3 Settembre, 2021 0 Di Marcella Gaudina

Nella giornata mondiale dei grattacieli, che cade proprio oggi, 3 settembre, avrei voluto portare i miei lettori/ospiti, come forse sarebbe stato doveroso nei loro confronti e perché no, anche nei miei (come giornalista bucare una notizia non è molto professionale), alla scoperta degli edifici più alti ed avveniristici di Milano. E credetemi il pezzo sarebbe stato molto “ricco” perché a Milano di edifici alti ce ne sono, eccome.
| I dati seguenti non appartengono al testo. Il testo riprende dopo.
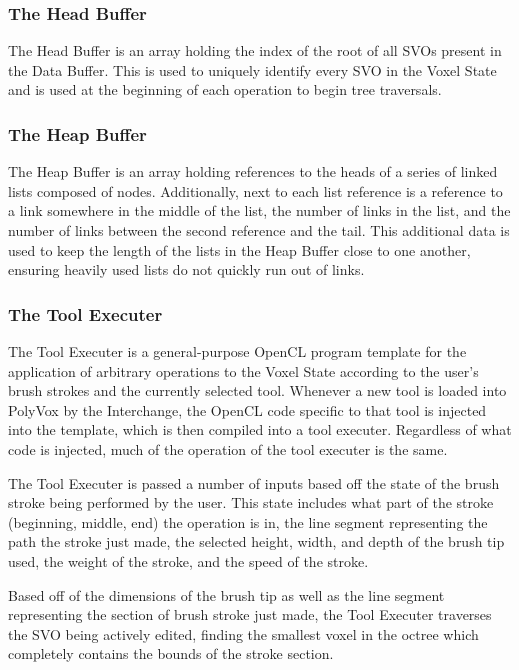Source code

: \documentclass[onecolumn, draftclsnofoot,10pt, compsoc]{IEEEtran}
\begin{document}
\subsubsection{The Head Buffer}

The Head Buffer is an array holding the index of the root of all SVOs present in the Data Buffer. This is used to uniquely identify every SVO in the Voxel State and is used at the beginning of each operation to begin tree traversals.\\

\subsubsection{The Heap Buffer}

The Heap Buffer is an array holding references to the heads of a series of linked lists composed of nodes. Additionally, next to each list reference is a reference to a link somewhere in the middle of the list, the number of links in the list, and the number of links between the second reference and the tail. This additional data is used to keep the length of the lists in the Heap Buffer close to one another, ensuring heavily used lists do not quickly run out of links.\\


\subsubsection{The Tool Executer}

The Tool Executer is a general-purpose OpenCL program template for the application of arbitrary operations to the Voxel State according to the user’s brush strokes and the currently selected tool. Whenever a new tool is loaded into PolyVox by the Interchange, the OpenCL code specific to that tool is injected into the template, which is then compiled into a tool executer. Regardless of what code is injected, much of the operation of the tool executer is the same.

The Tool Executer is passed a number of inputs based off the state of the brush stroke being performed by the user. This state includes what part of the stroke (beginning, middle, end) the operation is in, the line segment representing the path the stroke just made, the selected height, width, and depth of the brush tip used, the weight of the stroke, and the speed of the stroke.

Based off of the dimensions of the brush tip as well as the line segment representing the section of brush stroke just made, the Tool Executer traverses the SVO being actively edited, finding the smallest voxel in the octree which completely contains the bounds of the stroke section.
\end{document}
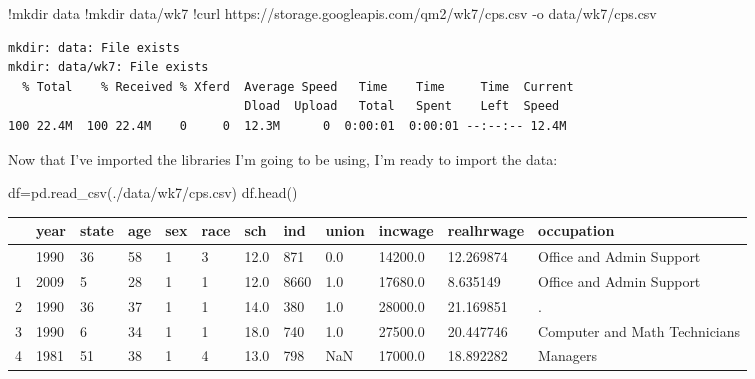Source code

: \documentclass[
  letterpaper,
  DIV=11,
  numbers=noendperiod]{scrreprt}
\newenvironment{Shaded}{\begin{snugshade}}{\end{snugshade}}
\newcommand{\NormalTok}[1]{\textcolor[rgb]{0.00,0.23,0.31}{#1}}
\newcommand{\OperatorTok}[1]{\textcolor[rgb]{0.37,0.37,0.37}{#1}}
\newcommand{\StringTok}[1]{\textcolor[rgb]{0.13,0.47,0.30}{#1}}
\begin{document}
\begin{Shaded}
\begin{Highlighting}[]
\OperatorTok{!}\NormalTok{mkdir data}
\OperatorTok{!}\NormalTok{mkdir data}\OperatorTok{/}\NormalTok{wk7}
\OperatorTok{!}\NormalTok{curl https:}\OperatorTok{//}\NormalTok{storage.googleapis.com}\OperatorTok{/}\NormalTok{qm2}\OperatorTok{/}\NormalTok{wk7}\OperatorTok{/}\NormalTok{cps.csv }\OperatorTok{{-}}\NormalTok{o data}\OperatorTok{/}\NormalTok{wk7}\OperatorTok{/}\NormalTok{cps.csv}
\end{Highlighting}
\end{Shaded}

\begin{verbatim}
mkdir: data: File exists
mkdir: data/wk7: File exists
  % Total    % Received % Xferd  Average Speed   Time    Time     Time  Current
                                 Dload  Upload   Total   Spent    Left  Speed
100 22.4M  100 22.4M    0     0  12.3M      0  0:00:01  0:00:01 --:--:-- 12.4M
\end{verbatim}

Now that I've imported the libraries I'm going to be using, I'm ready to
import the data:

\begin{Shaded}
\begin{Highlighting}[]
\NormalTok{df}\OperatorTok{=}\NormalTok{pd.read\_csv(}\StringTok{\textquotesingle{}./data/wk7/cps.csv\textquotesingle{}}\NormalTok{)}
\NormalTok{df.head()}
\end{Highlighting}
\end{Shaded}

\begin{longtable}[]{@{}llllllllllll@{}}
\toprule\noalign{}
& year & state & age & sex & race & sch & ind & union & incwage &
realhrwage & occupation \\
\midrule\noalign{}
\endhead
\bottomrule\noalign{}
\endlastfoot
0 & 1990 & 36 & 58 & 1 & 3 & 12.0 & 871 & 0.0 & 14200.0 & 12.269874 &
Office and Admin Support \\
1 & 2009 & 5 & 28 & 1 & 1 & 12.0 & 8660 & 1.0 & 17680.0 & 8.635149 &
Office and Admin Support \\
2 & 1990 & 36 & 37 & 1 & 1 & 14.0 & 380 & 1.0 & 28000.0 & 21.169851 &
. \\
3 & 1990 & 6 & 34 & 1 & 1 & 18.0 & 740 & 1.0 & 27500.0 & 20.447746 &
Computer and Math Technicians \\
4 & 1981 & 51 & 38 & 1 & 4 & 13.0 & 798 & NaN & 17000.0 & 18.892282 &
Managers \\
\end{longtable}
\end{document}
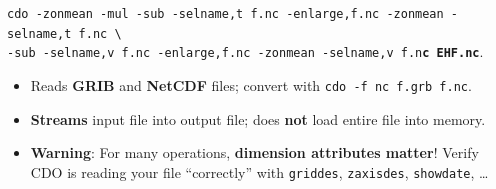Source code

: \documentclass[aspectratio=169]{beamer}
\begin{document}
\begin{frame}
  \begin{center}
    \vspace{-5pt}
        \texttt{{\color{red}cdo -zonmean -mul -sub -selname,t f.nc -enlarge,f.nc -zonmean -selname,t f.nc \textbackslash}}\\
        \texttt{{\color{red}-sub -selname,v f.nc -enlarge,f.nc -zonmean -selname,v f.n\textbf{c EHF.nc}}}.
    \end{center}
    \begin{itemize}
        \item
          Reads \textbf{GRIB} and \textbf{NetCDF} files; convert with \texttt{cdo -f nc f.grb f.nc}.
        \item
          \textbf{Streams} input file into output file; does \textbf{not} load entire file into memory.
        \item
          \textbf{{\color{red}Warning}}: For many operations,
          \textbf{dimension attributes matter}!
          Verify CDO is reading your file ``correctly'' with
          \texttt{griddes}, \texttt{zaxisdes}, \texttt{showdate}, \ldots
  \end{itemize}
\end{frame}
\end{document}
A dir la verità l’articolo l’avevo già buttato giù, avevo anche già scelto le foto, tutte scattate da me, a ricordo di un bellissimo sabato pomeriggio trascorso come turista nella mia città, ed l’avevo messo addirittura in stage, pronto per l’ultima stesura, ma poi, non avendo il tempo di scriverne un altro lo stesso giorno o comunque uno a ridosso dell’altro (il tempo mi manca sempre, ma c’è chi del mestiere potrebbe obiettare che certi articoli, non legati strettamente legati alla cronaca, si possono preparare con largo anticipo, di solito in questi casi si usa dire “mettere fieno in cascina”), ho maturato l’idea, anche se forse sarebbe più corretto dire ho sentito l’esigenza, anche influenzata dalla lettura odierna di un articolo sul Corriere.it dedicato all’ultima fatica cinematografica di Paolo Sorrentino , «È stata la mano di Dio», in questi giorni in gara al Festival del Cinema di Venezia, di raccontare com’è stato quest’anno senza il mio Papà (oggi alle 16.17 sarà un anno che è mancato al mio affetto) e per, usare le parole del regista napoletano, che nel film rielabora la scomparsa improvvisa della madre e del padre per un fuga di monossido nella loro casa di villeggiatura (il giovane Paolo Sorrentino, all’epoca 16enne, si salvò solo perché chiese ai genitori di restare a Napoli per vedere Maradona in TV), “condividere la sofferenza a metà” e fare un bilancio su quel che resta dopo la perdita di una persona cara, com’è stato per me il mio papà Savino. E lanciare nonostante tutto un segnale di speranza a chi vive un lutto (da quando è morto mio padre ho la sensazione non di vivere, ma di sopravvivere, ma non mollo).

A volte penso che per sentire più vicino a me il mio Papà dovrei salire su uno dei tanti grattacieli che svettano nel cielo di Milano. Penso alla Torre UniCredit che con i suoi 231 metri si è guadagnata il primato di edificio più elevato in base all’altezza strutturale o alla Torre Allianz che grazie ai suoi 209 metri e 50 piani è invece il palazzo più alto per numero di piani e detiene anche il titolo di grattacielo più alto secondo i criteri highest occupied floor e height to tip, con 249 metri d’altezza (compresi i 40 metri di antenna Rai). Poi la sera mi è sufficiente affacciarmi dal balcone della cucina di casa mia (un misero secondo piano), alzare gli occhi al cielo e cercare la luna, per ritrovarlo. A differenza però degli innamorati che, quando sono lontani dalla loro dolce metà, guardando la luna immaginano di essere meno distanti (“Se anche tu vedi la stessa luna, non siamo poi così lontani”), io immagino che il mio Papà nel suo viaggio nell’aldilà sia giunto proprio lì e da lì mi/ci guardi (del resto Astolfo, ne L’Orlando il furioso, non si recò sulla luna per recuperare il senno di Orlando e porre così fine alla guerra?).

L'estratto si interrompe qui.